Educación de los hijos: La importancia de imponer límites
  • El problema es cuando los padres se vuelven antirrepresivos y tienen dificultades para imponer límites a los hijos. Entonces dejan que sus hijos hagan lo que quieren, pasen de la cuenta y se vuelven indisciplinados y arredios a cualquier determinación de los adultos. Del autoritario al permisivo, dos comportamientos radicales y nocivos para la educación.

  • Atención

  • Niños y adolescentes sin límites, no se sienten amados. Es algo como una sensación de que los padres no les importa, ya que no le importa lo que hacen. Los inseguros afectan al mal comportamiento para llamar la atención de los padres. Según el psiquiatra Içami Tiba, en su libro 'Disciplina, límite en la medida correcta':

  • "Un niño satisfecho da libertad a los padres, estando insatisfecha, exige atención todo el tiempo".Acción conjunta

  • Es imprescindible que los padres actúen en sintonía en la educación de los hijos; la pareja necesita planificar las orientaciones que deben seguir. Esto hará que los hijos sientan una confianza inquebrantable, así que creen que pueden contar con el amor y el apoyo de los padres. Esta acción conjunta es sentida por los hijos como expresión de la gran importancia que poseen en la vida de los padres.

  • Medida correcta

  • Buen sentido es siempre la medida correcta y es fundamental en la educación. En el libro citado arriba: "La leche alimenta el cuerpo, el afecto, el alma, el niño sin alimento queda desnutrida, el niño sin afecto entra en depresión". Los niños que se sueltan demasiado tienden a perderse, a quedarse sin referencia. Así, mucho cariño aliado a un tratamiento disciplinador, con límites claros y bien establecidos promueve la seguridad emocional que los hijos necesitan.

  • Confianza

  • El hijo necesita ser convencido de que es amado y la disciplina es una gran herramienta. Estableciendo reglas, rutinas y desarrollando un vínculo sano con los hijos, ellos entenderán que no tendrán que apelar a revuelta en el sentido de llamar la atención y ganar afecto. De esta forma, no se sentirán tentados a usar medios autodestructivos para llamar la atención, tales como los vicios en general. La confianza, junto con el amor, es el eslabón que debe prevalecer en la relación padres e hijos.

  • Asertividad

  • En un momento los padres dicen "sí", en otros "no"; primero aceptan, después cambian de idea. Los hijos no entienden porque una hora pueden y otra no y pasan a irrespetando las determinaciones de los padres. Los límites forman parte de la construcción de todo individuo, pero los padres necesitan estar atentos para utilizarlos de forma asertiva.

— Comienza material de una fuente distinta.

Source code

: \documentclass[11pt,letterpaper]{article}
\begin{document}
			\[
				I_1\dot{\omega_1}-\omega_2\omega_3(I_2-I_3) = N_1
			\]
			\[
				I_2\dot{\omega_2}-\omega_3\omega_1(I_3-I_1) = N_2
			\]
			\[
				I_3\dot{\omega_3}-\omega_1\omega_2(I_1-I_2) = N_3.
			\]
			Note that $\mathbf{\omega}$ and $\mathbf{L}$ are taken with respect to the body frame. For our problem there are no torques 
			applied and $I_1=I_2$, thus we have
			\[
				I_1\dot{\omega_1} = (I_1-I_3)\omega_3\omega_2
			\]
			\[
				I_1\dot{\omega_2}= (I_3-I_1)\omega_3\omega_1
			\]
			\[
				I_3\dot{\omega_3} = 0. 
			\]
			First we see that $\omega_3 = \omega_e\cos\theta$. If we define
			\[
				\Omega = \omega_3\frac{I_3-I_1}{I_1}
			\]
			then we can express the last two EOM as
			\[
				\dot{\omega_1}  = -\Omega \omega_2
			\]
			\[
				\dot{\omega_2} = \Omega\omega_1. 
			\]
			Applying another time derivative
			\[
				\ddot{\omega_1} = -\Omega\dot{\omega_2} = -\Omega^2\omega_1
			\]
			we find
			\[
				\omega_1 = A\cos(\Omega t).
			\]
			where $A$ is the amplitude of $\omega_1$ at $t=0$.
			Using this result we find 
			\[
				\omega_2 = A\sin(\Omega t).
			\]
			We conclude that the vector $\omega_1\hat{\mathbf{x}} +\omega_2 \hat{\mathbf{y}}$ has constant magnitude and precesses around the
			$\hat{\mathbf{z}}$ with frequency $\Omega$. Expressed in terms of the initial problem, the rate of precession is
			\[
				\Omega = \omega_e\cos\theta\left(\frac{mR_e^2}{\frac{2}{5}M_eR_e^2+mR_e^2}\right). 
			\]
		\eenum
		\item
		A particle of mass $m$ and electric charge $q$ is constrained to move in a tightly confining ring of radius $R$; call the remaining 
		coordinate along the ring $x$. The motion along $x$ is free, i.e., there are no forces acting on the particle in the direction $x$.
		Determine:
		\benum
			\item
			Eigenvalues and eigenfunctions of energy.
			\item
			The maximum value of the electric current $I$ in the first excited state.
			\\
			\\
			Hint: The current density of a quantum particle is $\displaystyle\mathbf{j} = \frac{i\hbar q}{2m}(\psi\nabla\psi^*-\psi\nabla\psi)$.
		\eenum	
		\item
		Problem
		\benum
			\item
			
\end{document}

  • Los límites ayudan a formar la estructura de la personalidad de los hijos y, por tamaña importancia, deben ser aplicados con todo cuidado. Pero en eso hay otro factor relevante, los padres nunca deben olvidarse de que los hijos aprenden por imitación y, por lo tanto, deben ejemplificar los límites que imponen. ¡Coherencia es fundamental!